Add examples for MoE models - Mixtral in TE by faradawn · Pull Request #2642 · NVIDIA/TransformerEngine

faradawn · 2026-02-02T18:06:27Z

Description

Create a MoE tutorial for TE. The model used is Mixtral 7B.

View the notebook better: https://github.com/faradawn/TransformerEngine/blob/add-moe-example/docs/examples/te_mixtral/tutorial_accelerate_hf_mixtral_with_te.ipynb

Fixes #2573

Type of change

Documentation change (change only to the documentation, either a fix or a new content)
Bug fix (non-breaking change which fixes an issue)
New feature (non-breaking change which adds functionality)
Breaking change (fix or feature that would cause existing functionality to not work as expected)
Infra/Build change
Code refactoring

Changes

Please list the changes introduced in this PR:

Change A
Change B

Checklist:

I have read and followed the contributing guidelines
The functionality is complete
I have commented my code, particularly in hard-to-understand areas
I have made corresponding changes to the documentation
My changes generate no new warnings
I have added tests that prove my fix is effective or that my feature works
New and existing unit tests pass locally with my changes

Signed-off-by: Faradawn Yang <73060648+faradawn@users.noreply.github.com>

greptile-apps · 2026-02-02T18:09:49Z

Greptile Overview

Greptile Summary

This PR adds a tutorial demonstrating how to integrate Mixtral's MoE (Mixture of Experts) layers with Transformer Engine's GroupedLinear module for efficient expert processing.
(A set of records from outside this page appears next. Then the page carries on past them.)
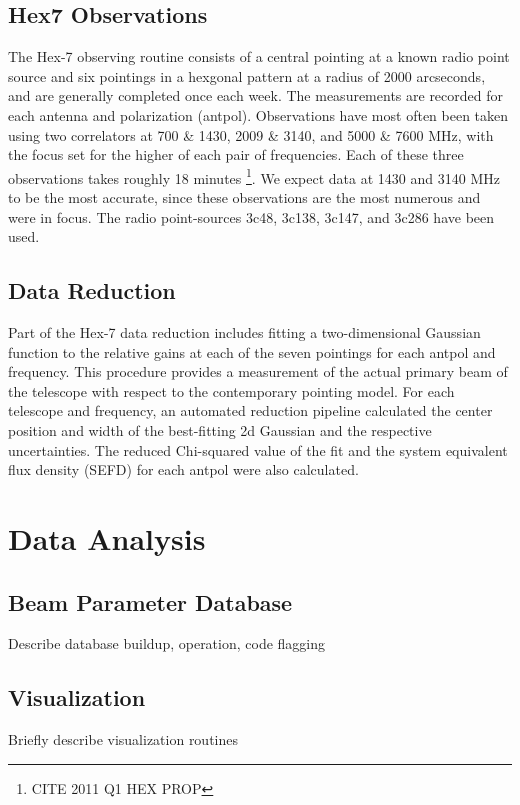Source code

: \documentclass[preprint]{aastex}
\begin{document}
\subsection{Hex7 Observations}\label{ss.observations}
The Hex-7 observing routine consists of a central pointing at a known
radio point source and six pointings in a hexgonal pattern at a radius
of 2000 arcseconds, and are generally completed once each week.  The
measurements are recorded for each antenna and polarization
(antpol). Observations have most often been taken using two
correlators at 700 \& 1430, 2009 \& 3140, and 5000 \& 7600 MHz, with
the focus set for the higher of each pair of frequencies.  Each of
these three observations takes roughly 18 minutes \footnote{CITE 2011
  Q1 HEX PROP}. We expect data at 1430 and 3140 MHz to be the most
accurate, since these observations are the most numerous and were in
focus. The radio point-sources 3c48, 3c138, 3c147, and 3c286 have been
used.

\subsection{Data Reduction}\label{ss.reduction}
Part of the Hex-7 data reduction includes fitting a two-dimensional
Gaussian function to the relative gains at each of the seven pointings
for each antpol and frequency.  This procedure provides a measurement
of the actual primary beam of the telescope with respect to the
contemporary pointing model.  For each telescope and frequency, an
automated reduction pipeline calculated the center position and width
of the best-fitting 2d Gaussian and the respective uncertainties.  The
reduced Chi-squared value of the fit and the system equivalent flux
density (SEFD) for each antpol were also calculated.

\section{Data Analysis}\label{s.analysis}

\subsection{Beam Parameter Database}\label{ss.database}
Describe database buildup, operation, code
flagging

\subsection{Visualization}\label{ss.visualization}
Briefly describe visualization routines
\end{document}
The tutorial includes a complete implementation of TEMixtralSparseMoeBlock that uses TE's MoE primitives (moe_permute, moe_unpermute) and GroupedLinear for parallel expert computation.

Key changes:

Created TEMixtralSparseMoeBlock class that wraps Mixtral MoE with TE's GroupedLinear
Uses moe_permute/unpermute for efficient token routing
Combines gate and up projections in a single GroupedLinear layer for SwiGLU
Includes working test code with mock config

Critical issue found:

The m_splits calculation on lines 98-102 contains a logic error that incorrectly multiplies token counts by top_k, which will cause dimension mismatches when passed to GroupedLinear. This needs to be fixed before the tutorial can work correctly.

Confidence Score: 2/5

This PR has a critical bug that will cause runtime errors
The m_splits calculation contains a logic error that double-counts tokens by multiplying by top_k, which will cause dimension mismatches in GroupedLinear operations and lead to runtime failures
The notebook file docs/examples/te_mixtral/tutorial_accelerate_hf_mixtral_with_te.ipynb requires fixing the m_splits calculation logic before it can work correctly

Important Files Changed

Filename	Overview
docs/examples/te_mixtral/tutorial_accelerate_hf_mixtral_with_te.ipynb	Added MoE tutorial with Mixtral integration, but contains critical bug in m_splits calculation that will cause runtime errors

Sequence Diagram

sequenceDiagram
    participant User as User Code
    participant MoE as TEMixtralSparseMoeBlock
    participant Router as Router (gate)
    participant Permute as te.moe_permute
    participant GLinear as GroupedLinear
    participant Unpermute as te.moe_unpermute

    User->>MoE: forward(hidden_states)
    MoE->>MoE: Flatten to [num_tokens, hidden_dim]
    
    MoE->>Router: Get expert assignments
    Router-->>MoE: router_logits [num_tokens, num_experts]
    MoE->>MoE: Compute routing_weights & select top_k experts
    
    MoE->>Permute: moe_permute(tokens, selected_experts)
    Permute-->>MoE: permuted_tokens, row_id_map
    
    MoE->>MoE: Calculate m_splits per expert
    
    MoE->>GLinear: experts_gate_up(permuted_tokens, m_splits)
    GLinear-->>MoE: intermediate [combined gate+up projections]
    
    MoE->>MoE: Apply SwiGLU: silu(gate) * up
    
    MoE->>GLinear: experts_down(intermediate_act, m_splits)
    GLinear-->>MoE: expert_outputs
    
    MoE->>Unpermute: moe_unpermute(expert_outputs, row_id_map, routing_weights)
    Unpermute-->>MoE: final_hidden_states
    
    MoE->>MoE: Reshape to [batch, seq_len, hidden_dim]
    MoE-->>User: final_hidden_states, router_logits

greptile-apps

_{1 file reviewed, 2 comments}

_{Edit Code Review Agent Settings | Greptile}

greptile-apps · 2026-02-02T18:09:53Z

docs/examples/te_mixtral/tutorial_accelerate_hf_mixtral_with_te.ipynb

+        "        # Calculate m_splits: number of tokens assigned to each expert\n",
+        "        m_splits = []\n",
+        "        for expert_idx in range(self.num_experts):\n",
+        "            expert_mask = (selected_experts == expert_idx).any(dim=-1)\n",
+        "            m_splits.append(expert_mask.sum().item() * self.top_k)\n",


Logic error in m_splits calculation. The current approach counts tokens incorrectly by multiplying by top_k after already considering all expert assignments.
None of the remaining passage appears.